Without the great Tom Trbojevic, Manly were zero-and-four, rudderless and hopeless. Since his return, the influence of this one-man force of nature has been likened to Andrew Johns’s at Newcastle Knights or Johnathan Thurston’s at North Queensland Cowboys. It’s almost as if when he plays, Manly win.

And yet, the big question is: do they play him on the wing for New South Wales?

Related: NRL floats idea of conference system in potentially huge shake up for rugby league

The Penrith Panthers are going great guns – one loss, the grand final, in the last 25 starts for this happy mob of local juniors, mates from Mt Druitt, who are playing a brand of fun-running footy that is lighting up the league.

The big question is, of course: does Jarome Luai partner Nathan Cleary in the halves for the Blues?

Latrell Mitchell was controversially ruled out through suspension which could put a dent in South Sydney’s top-four aspirations as they play without their star fullback for four weeks. Yet a major talking point is: does the time out give Mitchell time to be prove himself worthy of being picked at left centre for NSW in game one? On 9 June – a Wednesday six weeks away.

Brian To’o ran for a stupendous 337 metres for Penrith against Newcastle and reportage ponders whether he is NSW’s winger.

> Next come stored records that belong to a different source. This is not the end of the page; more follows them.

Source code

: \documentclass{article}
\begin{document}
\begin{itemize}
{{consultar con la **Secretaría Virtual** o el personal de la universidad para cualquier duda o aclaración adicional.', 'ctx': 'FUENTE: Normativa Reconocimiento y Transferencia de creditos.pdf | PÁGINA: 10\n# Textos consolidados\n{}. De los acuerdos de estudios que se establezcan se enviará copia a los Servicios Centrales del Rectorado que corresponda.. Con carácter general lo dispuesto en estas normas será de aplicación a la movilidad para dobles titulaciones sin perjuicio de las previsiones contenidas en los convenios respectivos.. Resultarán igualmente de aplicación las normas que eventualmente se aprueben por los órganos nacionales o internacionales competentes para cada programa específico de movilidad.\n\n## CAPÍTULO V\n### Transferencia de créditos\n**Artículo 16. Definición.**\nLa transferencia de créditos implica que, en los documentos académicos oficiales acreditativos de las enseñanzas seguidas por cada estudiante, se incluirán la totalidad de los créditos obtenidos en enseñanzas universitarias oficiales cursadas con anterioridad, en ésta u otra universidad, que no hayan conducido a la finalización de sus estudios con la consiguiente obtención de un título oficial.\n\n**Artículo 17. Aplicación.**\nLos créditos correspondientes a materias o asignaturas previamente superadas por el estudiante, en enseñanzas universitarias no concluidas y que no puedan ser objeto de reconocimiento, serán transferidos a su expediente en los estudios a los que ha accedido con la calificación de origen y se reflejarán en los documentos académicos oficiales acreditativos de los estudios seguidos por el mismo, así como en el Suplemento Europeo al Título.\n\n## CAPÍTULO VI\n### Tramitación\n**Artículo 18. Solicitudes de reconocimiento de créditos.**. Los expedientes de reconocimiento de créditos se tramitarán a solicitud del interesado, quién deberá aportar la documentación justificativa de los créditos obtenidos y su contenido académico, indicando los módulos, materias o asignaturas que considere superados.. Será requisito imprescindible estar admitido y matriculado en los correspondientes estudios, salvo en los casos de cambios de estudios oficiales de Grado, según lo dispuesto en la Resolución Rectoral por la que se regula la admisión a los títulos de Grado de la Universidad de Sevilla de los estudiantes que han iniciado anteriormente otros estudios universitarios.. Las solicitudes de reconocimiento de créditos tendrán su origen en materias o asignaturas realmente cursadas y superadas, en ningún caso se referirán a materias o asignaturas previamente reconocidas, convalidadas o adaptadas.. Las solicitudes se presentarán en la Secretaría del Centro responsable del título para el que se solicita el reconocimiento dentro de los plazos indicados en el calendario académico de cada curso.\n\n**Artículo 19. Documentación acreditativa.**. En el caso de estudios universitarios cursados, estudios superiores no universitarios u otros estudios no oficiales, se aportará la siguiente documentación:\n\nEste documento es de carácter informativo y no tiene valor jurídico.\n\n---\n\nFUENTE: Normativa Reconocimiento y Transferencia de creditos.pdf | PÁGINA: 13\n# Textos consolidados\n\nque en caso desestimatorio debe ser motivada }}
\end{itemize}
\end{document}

Kurt Capewell has been outstanding in the backrow for the Panthers – but does he play in the centres for Queensland? The list goes on.

It’s like the NRL – the world’s premier rugby league competition – has become an audition for a three-game mid-year series. Origin may not be the killer whale that ate rugby league – but it certainly takes a good size chunk out of it and leaves it bleeding on the beach.

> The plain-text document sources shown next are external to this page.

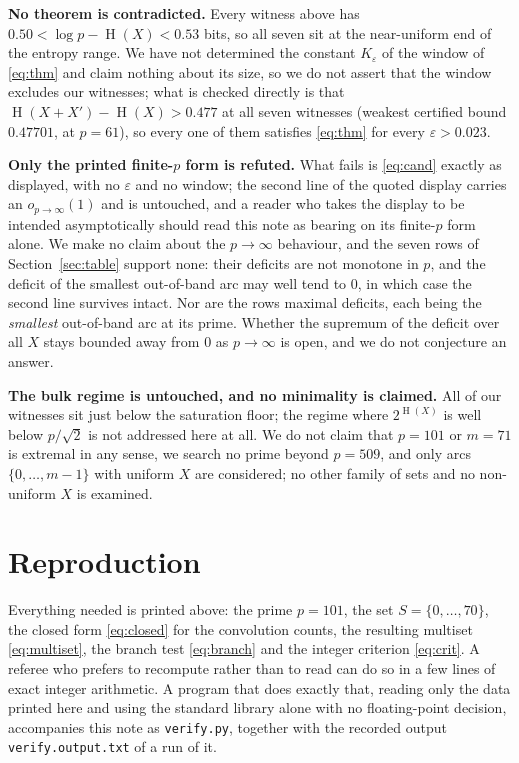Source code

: \documentclass[11pt]{amsart}
\theoremstyle{remark}
\DeclareMathOperator{\Ent}{H}
\begin{document}
\noindent\textbf{No theorem is contradicted.}  Every witness above has
$0.50<\log p-\Ent(X)<0.53$ bits, so all seven sit at the near-uniform end of
the entropy range.  We have not determined the constant $K_\varepsilon$ of the
window of \eqref{eq:thm} and claim nothing about its size, so we do not assert
that the window excludes our witnesses; what is checked directly is that
$\Ent(X+X')-\Ent(X)>0.477$ at all seven witnesses (weakest certified bound
$0.47701$, at $p=61$), so every one of them satisfies \eqref{eq:thm} for every
$\varepsilon>0.023$.

\medskip
\noindent\textbf{Only the printed finite-$p$ form is refuted.}  What fails is
\eqref{eq:cand} exactly as displayed, with no $\varepsilon$ and no window; the
second line of the quoted display carries an $o_{p\to\infty}(1)$ and is
untouched, and a reader who takes the display to be intended asymptotically
should read this note as bearing on its finite-$p$ form alone.  We make no
claim about the $p\to\infty$ behaviour, and the seven rows of
Section~\ref{sec:table} support
none: their deficits are not monotone in $p$, and the deficit of the smallest
out-of-band arc may well tend to $0$, in which case the second line survives
intact.  Nor are the rows maximal deficits, each being the \emph{smallest}
out-of-band arc at its prime.  Whether the supremum of the deficit over all
$X$ stays bounded away from $0$ as $p\to\infty$ is open, and we do not
conjecture an answer.

\medskip
\noindent\textbf{The bulk regime is untouched, and no minimality is claimed.}
All of our witnesses sit just below the saturation floor; the regime where
$2^{\Ent(X)}$ is well below $p/\sqrt2$ is not addressed here at all.  We do
not claim that $p=101$ or $m=71$ is extremal in any sense, we search no prime
beyond $p=509$, and only arcs $\{0,\dots,m-1\}$ with uniform $X$ are
considered; no other family of sets and no non-uniform $X$ is examined.



\section{Reproduction}

Everything needed is printed above: the prime $p=101$, the set
$S=\{0,\dots,70\}$, the closed form \eqref{eq:closed} for the convolution
counts, the resulting multiset \eqref{eq:multiset}, the branch test
\eqref{eq:branch} and the integer criterion \eqref{eq:crit}.  A referee who
prefers to recompute rather than to read can do so in a few lines of exact
integer arithmetic.  A program that does exactly that, reading only the data
printed here and using the standard library alone with no floating-point
decision, accompanies this note as \texttt{verify.py}, together with the
recorded output \texttt{verify.output.txt} of a run of it.
\end{document}
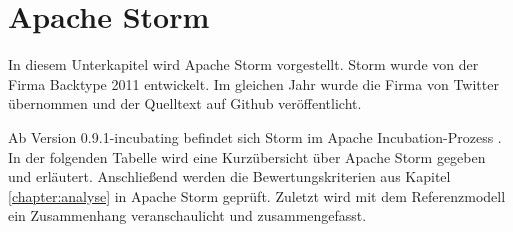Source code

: \section{Apache Storm}
\label{section:storm}

In diesem Unterkapitel wird Apache Storm vorgestellt. Storm wurde von der Firma Backtype 2011 entwickelt. Im gleichen Jahr wurde die Firma von Twitter übernommen und der Quelltext auf Github veröffentlicht.  

Ab Version 0.9.1-incubating befindet sich Storm im Apache Incubation-Prozess . In der folgenden Tabelle wird eine Kurzübersicht über Apache Storm gegeben und erläutert. Anschließend werden die Bewertungskriterien aus Kapitel \ref{chapter:analyse} in Apache Storm geprüft. Zuletzt wird mit dem Referenzmodell ein Zusammenhang veranschaulicht und zusammengefasst.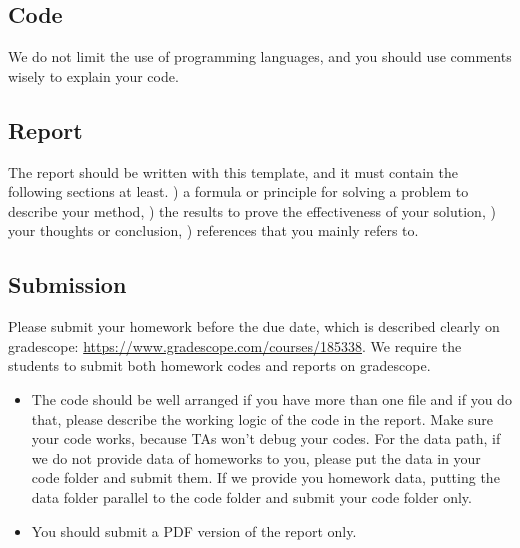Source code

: \documentclass[10pt,twocolumn,letterpaper]{article}
\begin{document}
 \subsection{Code}
 We do not limit the use of programming languages, and you should use comments wisely to explain your code.
 
 \subsection{Report}
 The report should be written with this template, and it must contain the following sections at least. ) a formula or principle for solving a problem to describe your method, ) the results to prove the effectiveness of your solution, ) your thoughts or conclusion, ) references that you mainly refers to.
 
\subsection{Submission}
Please submit your homework before the due date, which is described clearly on gradescope: \url{https://www.gradescope.com/courses/185338}. We require the students to submit both homework codes and reports on gradescope.
 \begin{itemize}
\item The code should be well arranged if you have more than one file and if you do that, please describe the working logic of the code in the report. Make sure your code works, because TAs won't debug your codes. For the data path, if we do not provide data of homeworks to you, please put the data in your code folder and submit them. If we provide you homework data, putting the data folder parallel to the code folder and submit your code folder only. 
 \end{itemize}
\begin{itemize}
\item You should submit a PDF version of the report only.
\end{itemize}


{\small


}
\end{document}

State of Origin not only sucks oxygen from the NRL competition, it degrades it by creating split rounds in which 34 of the game’s star players don’t play. It’s like watching Happy Days with stand-ins for The Fonz and Ralph Malph while the actor who plays Fonzie (Henry Winkler) is preparing for a more important role, something in Star Wars, say, or The Godfather. And not only that, when Winkler returns from playing Boba Fett or Vito Corleone, he returns as a lesser actor.

So physically and mentally draining is Origin that the players return beaten up. And the more successful the NRL club, the more of their best employees will be beaten up. Clubs accept it, though, because everyone gets paid. But is there any equivalent in world sport? Does Champions League worsen the Premier League or Serie A? Would the NFL or NBA play second fiddle to All Star games? Australian rules football hasn’t had an Origin series since 1999 because the AFL became national and the club competition assumed primacy – for players, fans and TV.

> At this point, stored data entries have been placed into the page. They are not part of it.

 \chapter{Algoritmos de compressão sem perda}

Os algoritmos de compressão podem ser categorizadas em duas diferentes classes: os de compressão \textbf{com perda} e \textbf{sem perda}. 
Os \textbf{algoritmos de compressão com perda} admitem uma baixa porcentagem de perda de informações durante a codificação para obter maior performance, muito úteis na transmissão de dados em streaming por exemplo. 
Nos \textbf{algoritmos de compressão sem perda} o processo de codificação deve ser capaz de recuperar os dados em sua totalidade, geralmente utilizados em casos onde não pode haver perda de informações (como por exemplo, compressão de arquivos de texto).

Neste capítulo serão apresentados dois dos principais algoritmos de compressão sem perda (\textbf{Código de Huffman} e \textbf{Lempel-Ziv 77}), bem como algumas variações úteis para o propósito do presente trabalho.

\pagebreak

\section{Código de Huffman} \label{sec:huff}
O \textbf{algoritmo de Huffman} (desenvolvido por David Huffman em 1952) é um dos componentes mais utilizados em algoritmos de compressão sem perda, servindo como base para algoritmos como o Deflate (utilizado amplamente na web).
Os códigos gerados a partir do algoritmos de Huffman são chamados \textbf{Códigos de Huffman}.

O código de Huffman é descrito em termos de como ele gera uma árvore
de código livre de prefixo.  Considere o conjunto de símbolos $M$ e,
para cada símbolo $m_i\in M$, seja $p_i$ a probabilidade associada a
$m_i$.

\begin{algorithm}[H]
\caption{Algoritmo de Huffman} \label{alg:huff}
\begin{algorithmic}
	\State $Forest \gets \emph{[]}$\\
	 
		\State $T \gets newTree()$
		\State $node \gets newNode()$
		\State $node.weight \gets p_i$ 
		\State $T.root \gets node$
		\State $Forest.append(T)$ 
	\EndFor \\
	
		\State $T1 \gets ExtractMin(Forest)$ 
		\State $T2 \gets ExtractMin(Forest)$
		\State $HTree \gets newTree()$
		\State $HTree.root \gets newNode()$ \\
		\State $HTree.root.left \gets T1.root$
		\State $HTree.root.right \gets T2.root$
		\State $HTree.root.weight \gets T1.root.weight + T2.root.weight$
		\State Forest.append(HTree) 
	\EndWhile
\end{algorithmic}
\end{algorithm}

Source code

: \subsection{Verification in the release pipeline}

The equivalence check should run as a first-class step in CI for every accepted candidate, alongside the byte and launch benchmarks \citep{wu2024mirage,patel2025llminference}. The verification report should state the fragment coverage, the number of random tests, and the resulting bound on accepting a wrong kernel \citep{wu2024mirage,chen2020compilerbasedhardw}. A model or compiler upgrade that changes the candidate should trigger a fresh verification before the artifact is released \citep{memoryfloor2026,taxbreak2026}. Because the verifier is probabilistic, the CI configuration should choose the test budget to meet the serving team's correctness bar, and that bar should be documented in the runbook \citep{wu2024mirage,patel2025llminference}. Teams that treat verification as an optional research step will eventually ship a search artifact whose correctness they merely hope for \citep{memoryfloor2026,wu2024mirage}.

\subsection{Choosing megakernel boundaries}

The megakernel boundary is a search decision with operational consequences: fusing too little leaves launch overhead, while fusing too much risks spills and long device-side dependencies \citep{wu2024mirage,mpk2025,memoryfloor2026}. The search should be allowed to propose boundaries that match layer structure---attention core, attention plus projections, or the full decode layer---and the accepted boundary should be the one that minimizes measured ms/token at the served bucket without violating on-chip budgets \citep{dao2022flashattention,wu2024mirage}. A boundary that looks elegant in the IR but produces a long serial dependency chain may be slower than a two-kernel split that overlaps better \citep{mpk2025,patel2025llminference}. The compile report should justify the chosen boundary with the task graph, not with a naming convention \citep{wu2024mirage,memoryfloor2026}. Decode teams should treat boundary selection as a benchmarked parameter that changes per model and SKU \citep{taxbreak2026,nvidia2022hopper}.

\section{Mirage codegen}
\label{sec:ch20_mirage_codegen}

The NRL, meanwhile, to paraphrase long-time league journalist Steve Mascord in his book Touchstones, “humiliates itself by touching its toes in the prison shower of sports for seven weeks every year”. Mascord, a purist and self-described “league trainspotter”, decries State of Origin as a “a crass, unedifying sell-out”.

I think that’s a tad harsh. I think Origin is awesome. There is history, weight, context, hubris and characters. There is story in State of Origin. And while it is arguably not the “best” rugby league given the lack of England and New Zealand stars, it is super-popular in terms of prime-time TV. Come the Wednesday or Sunday night, it’s one of those games you just have to watch. It is event television.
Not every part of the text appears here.